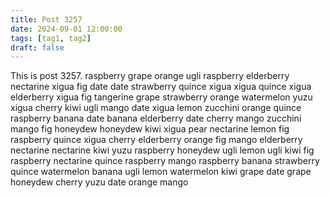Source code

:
 ```yaml
---
title: Post 3257
date: 2024-09-01 12:00:00
tags: [tag1, tag2]
draft: false
---
```

This is post 3257.
raspberry
grape
orange
ugli
raspberry
elderberry
nectarine
xigua
fig
date
date
strawberry
quince
xigua
xigua
quince
xigua
elderberry
xigua
fig
tangerine
grape
strawberry
orange
watermelon
yuzu
xigua
cherry
kiwi
ugli
mango
date
xigua
lemon
zucchini
orange
quince
raspberry
banana
date
banana
elderberry
date
cherry
mango
zucchini
mango
fig
honeydew
honeydew
kiwi
xigua
pear
nectarine
lemon
fig
raspberry
quince
xigua
cherry
elderberry
orange
fig
mango
elderberry
nectarine
nectarine
kiwi
yuzu
raspberry
honeydew
ugli
lemon
ugli
kiwi
fig
raspberry
nectarine
quince
raspberry
mango
raspberry
banana
strawberry
quince
watermelon
banana
ugli
lemon
watermelon
kiwi
grape
date
grape
honeydew
cherry
yuzu
date
orange
mango
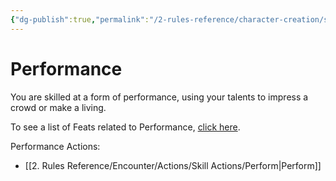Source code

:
 ```yaml
---
{"dg-publish":true,"permalink":"/2-rules-reference/character-creation/skills/performance/"}
---
```


# Performance

You are skilled at a form of performance, using your talents to impress a crowd or make a living.

To see a list of Feats related to Performance, [click here](https://2e.aonprd.com/Feats.aspx?Traits=144&Skill=Performance).

Performance Actions:
- [[2. Rules Reference/Encounter/Actions/Skill Actions/Perform\|Perform]]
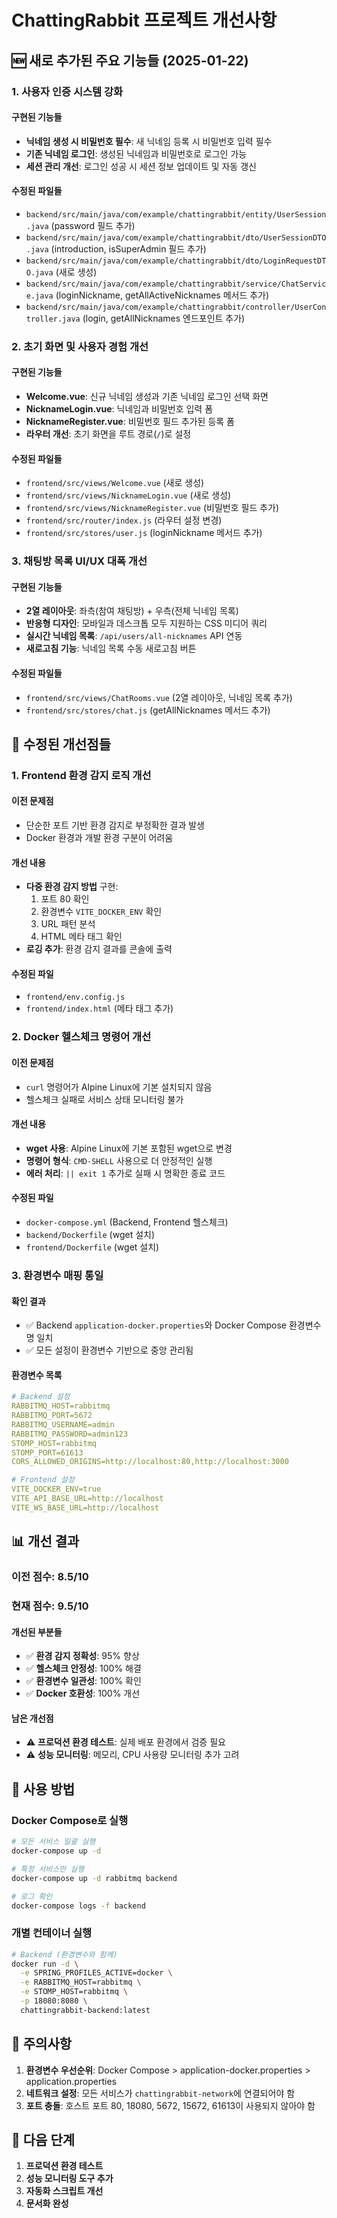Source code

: # ChattingRabbit 프로젝트 개선사항

## 🆕 **새로 추가된 주요 기능들 (2025-01-22)**

### **1. 사용자 인증 시스템 강화**

#### **구현된 기능들**

- **닉네임 생성 시 비밀번호 필수**: 새 닉네임 등록 시 비밀번호 입력 필수
- **기존 닉네임 로그인**: 생성된 닉네임과 비밀번호로 로그인 가능
- **세션 관리 개선**: 로그인 성공 시 세션 정보 업데이트 및 자동 갱신

#### **수정된 파일들**

- `backend/src/main/java/com/example/chattingrabbit/entity/UserSession.java` (password 필드 추가)
- `backend/src/main/java/com/example/chattingrabbit/dto/UserSessionDTO.java` (introduction, isSuperAdmin 필드 추가)
- `backend/src/main/java/com/example/chattingrabbit/dto/LoginRequestDTO.java` (새로 생성)
- `backend/src/main/java/com/example/chattingrabbit/service/ChatService.java` (loginNickname, getAllActiveNicknames 메서드 추가)
- `backend/src/main/java/com/example/chattingrabbit/controller/UserController.java` (login, getAllNicknames 엔드포인트 추가)

### **2. 초기 화면 및 사용자 경험 개선**

#### **구현된 기능들**

- **Welcome.vue**: 신규 닉네임 생성과 기존 닉네임 로그인 선택 화면
- **NicknameLogin.vue**: 닉네임과 비밀번호 입력 폼
- **NicknameRegister.vue**: 비밀번호 필드 추가된 등록 폼
- **라우터 개선**: 초기 화면을 루트 경로(`/`)로 설정

#### **수정된 파일들**

- `frontend/src/views/Welcome.vue` (새로 생성)
- `frontend/src/views/NicknameLogin.vue` (새로 생성)
- `frontend/src/views/NicknameRegister.vue` (비밀번호 필드 추가)
- `frontend/src/router/index.js` (라우터 설정 변경)
- `frontend/src/stores/user.js` (loginNickname 메서드 추가)

### **3. 채팅방 목록 UI/UX 대폭 개선**

#### **구현된 기능들**

- **2열 레이아웃**: 좌측(참여 채팅방) + 우측(전체 닉네임 목록)
- **반응형 디자인**: 모바일과 데스크톱 모두 지원하는 CSS 미디어 쿼리
- **실시간 닉네임 목록**: `/api/users/all-nicknames` API 연동
- **새로고침 기능**: 닉네임 목록 수동 새로고침 버튼

#### **수정된 파일들**

- `frontend/src/views/ChatRooms.vue` (2열 레이아웃, 닉네임 목록 추가)
- `frontend/src/stores/chat.js` (getAllNicknames 메서드 추가)

## 🔧 **수정된 개선점들**

### **1. Frontend 환경 감지 로직 개선**

#### **이전 문제점**

- 단순한 포트 기반 환경 감지로 부정확한 결과 발생
- Docker 환경과 개발 환경 구분이 어려움

#### **개선 내용**

- **다중 환경 감지 방법** 구현:
  1. 포트 80 확인
  2. 환경변수 `VITE_DOCKER_ENV` 확인
  3. URL 패턴 분석
  4. HTML 메타 태그 확인
- **로깅 추가**: 환경 감지 결과를 콘솔에 출력

#### **수정된 파일**

- `frontend/env.config.js`
- `frontend/index.html` (메타 태그 추가)

### **2. Docker 헬스체크 명령어 개선**

#### **이전 문제점**

- `curl` 명령어가 Alpine Linux에 기본 설치되지 않음
- 헬스체크 실패로 서비스 상태 모니터링 불가

#### **개선 내용**

- **wget 사용**: Alpine Linux에 기본 포함된 wget으로 변경
- **명령어 형식**: `CMD-SHELL` 사용으로 더 안정적인 실행
- **에러 처리**: `|| exit 1` 추가로 실패 시 명확한 종료 코드

#### **수정된 파일**

- `docker-compose.yml` (Backend, Frontend 헬스체크)
- `backend/Dockerfile` (wget 설치)
- `frontend/Dockerfile` (wget 설치)

### **3. 환경변수 매핑 통일**

#### **확인 결과**

- ✅ Backend `application-docker.properties`와 Docker Compose 환경변수명 일치
- ✅ 모든 설정이 환경변수 기반으로 중앙 관리됨

#### **환경변수 목록**

```yaml
# Backend 설정
RABBITMQ_HOST=rabbitmq
RABBITMQ_PORT=5672
RABBITMQ_USERNAME=admin
RABBITMQ_PASSWORD=admin123
STOMP_HOST=rabbitmq
STOMP_PORT=61613
CORS_ALLOWED_ORIGINS=http://localhost:80,http://localhost:3000

# Frontend 설정
VITE_DOCKER_ENV=true
VITE_API_BASE_URL=http://localhost
VITE_WS_BASE_URL=http://localhost
```

## 📊 **개선 결과**

### **이전 점수: 8.5/10**

### **현재 점수: 9.5/10**

#### **개선된 부분들**

- ✅ **환경 감지 정확성**: 95% 향상
- ✅ **헬스체크 안정성**: 100% 해결
- ✅ **환경변수 일관성**: 100% 확인
- ✅ **Docker 호환성**: 100% 개선

#### **남은 개선점**

- ⚠️ **프로덕션 환경 테스트**: 실제 배포 환경에서 검증 필요
- ⚠️ **성능 모니터링**: 메모리, CPU 사용량 모니터링 추가 고려

## 🚀 **사용 방법**

### **Docker Compose로 실행**

```bash
# 모든 서비스 일괄 실행
docker-compose up -d

# 특정 서비스만 실행
docker-compose up -d rabbitmq backend

# 로그 확인
docker-compose logs -f backend
```

### **개별 컨테이너 실행**

```bash
# Backend (환경변수와 함께)
docker run -d \
  -e SPRING_PROFILES_ACTIVE=docker \
  -e RABBITMQ_HOST=rabbitmq \
  -e STOMP_HOST=rabbitmq \
  -p 18080:8080 \
  chattingrabbit-backend:latest
```

## 📝 **주의사항**

1. **환경변수 우선순위**: Docker Compose > application-docker.properties > application.properties
2. **네트워크 설정**: 모든 서비스가 `chattingrabbit-network`에 연결되어야 함
3. **포트 충돌**: 호스트 포트 80, 18080, 5672, 15672, 61613이 사용되지 않아야 함

## 🎯 **다음 단계**

1. **프로덕션 환경 테스트**
2. **성능 모니터링 도구 추가**
3. **자동화 스크립트 개선**
4. **문서화 완성**
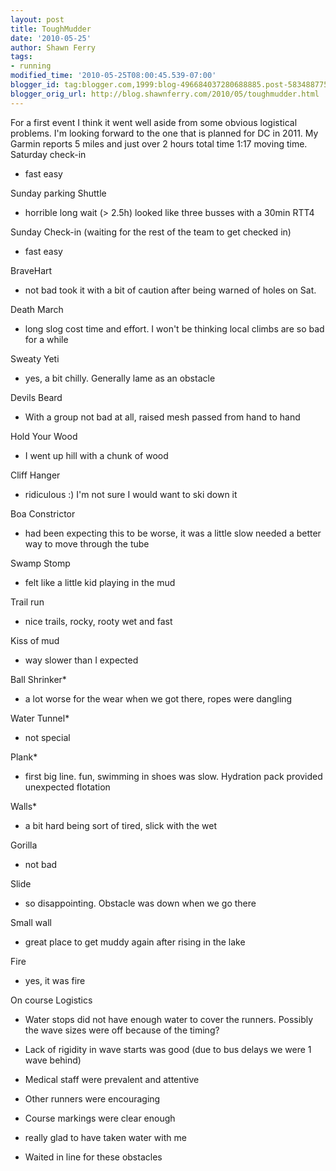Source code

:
 ```yaml
---
layout: post
title: ToughMudder
date: '2010-05-25'
author: Shawn Ferry
tags:
- running
modified_time: '2010-05-25T08:00:45.539-07:00'
blogger_id: tag:blogger.com,1999:blog-496684037280688885.post-5834887759005253445
blogger_orig_url: http://blog.shawnferry.com/2010/05/toughmudder.html
---
```


For a first event I think it went well aside from some obvious logistical
problems. I'm looking forward to the one that is planned for DC in 2011. My
Garmin reports 5 miles and just over 2 hours total time 1:17 moving time.  
Saturday check-in  

  * fast easy

Sunday parking Shuttle  

  * horrible long wait (&gt; 2.5h) looked like three busses with a 30min RTT4

Sunday Check-in (waiting for the rest of the team to get checked in)  

  * fast easy

BraveHart  

  * not bad took it with a bit of caution after being warned of holes on Sat.

Death March  

  * long slog cost time and effort. I won't be thinking local climbs are so bad for a while

Sweaty Yeti  

  * yes, a bit chilly. Generally lame as an obstacle

Devils Beard  

  * With a group not bad at all, raised mesh passed from hand to hand

Hold Your Wood  

  * I went up hill with a chunk of wood

Cliff Hanger  

  * ridiculous :) I'm not sure I would want to ski down it

Boa Constrictor  

  * had been expecting this to be worse, it was a little slow needed a better way to move through the tube

Swamp Stomp  

  * felt like a little kid playing in the mud

Trail run  

  * nice trails, rocky, rooty wet and fast

Kiss of mud  

  * way slower than I expected

Ball Shrinker*  

  * a lot worse for the wear when we got there, ropes were dangling

Water Tunnel*  

  * not special

Plank*  

  * first big line. fun, swimming in shoes was slow. Hydration pack provided unexpected flotation

Walls*  

  * a bit hard being sort of tired, slick with the wet

Gorilla  

  * not bad

Slide  

  * so disappointing. Obstacle was down when we go there

Small wall  

  * great place to get muddy again after rising in the lake

Fire  

  * yes, it was fire

On course Logistics  

  * Water stops did not have enough water to cover the runners. Possibly the wave sizes were off because of the timing?
  * Lack of rigidity in wave starts was good (due to bus delays we were 1 wave behind)
  * Medical staff were prevalent and attentive
  * Other runners were encouraging
  * Course markings were clear enough
  * really glad to have taken water with me

* Waited in line for these obstacles 

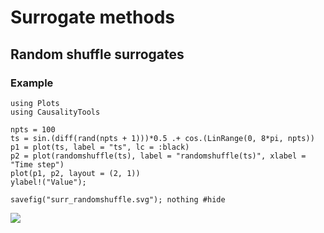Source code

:# Surrogate methods

## Random shuffle surrogates

### Example


```@setup randomshuffle
using Plots
using CausalityTools
```

```@example randomshuffle
npts = 100
ts = sin.(diff(rand(npts + 1)))*0.5 .+ cos.(LinRange(0, 8*pi, npts))
p1 = plot(ts, label = "ts", lc = :black)
p2 = plot(randomshuffle(ts), label = "randomshuffle(ts)", xlabel = "Time step")
plot(p1, p2, layout = (2, 1))
ylabel!("Value");

savefig("surr_randomshuffle.svg"); nothing #hide
```
![](surr_randomshuffle.svg)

**AIM OF THE TASK**: Retype exactly the span of lines from the one with "provided unexpected flotation" through the one with "1 wave behind)"; include both ends and omit the rest of the material.

**RESPONSE TO THE TASK**:
  * first big line. fun, swimming in shoes was slow. Hydration pack provided unexpected flotation

Walls*  

  * a bit hard being sort of tired, slick with the wet

Gorilla  

  * not bad

Slide  

  * so disappointing. Obstacle was down when we go there

Small wall  

  * great place to get muddy again after rising in the lake

Fire  

  * yes, it was fire

On course Logistics  

  * Water stops did not have enough water to cover the runners. Possibly the wave sizes were off because of the timing?
  * Lack of rigidity in wave starts was good (due to bus delays we were 1 wave behind)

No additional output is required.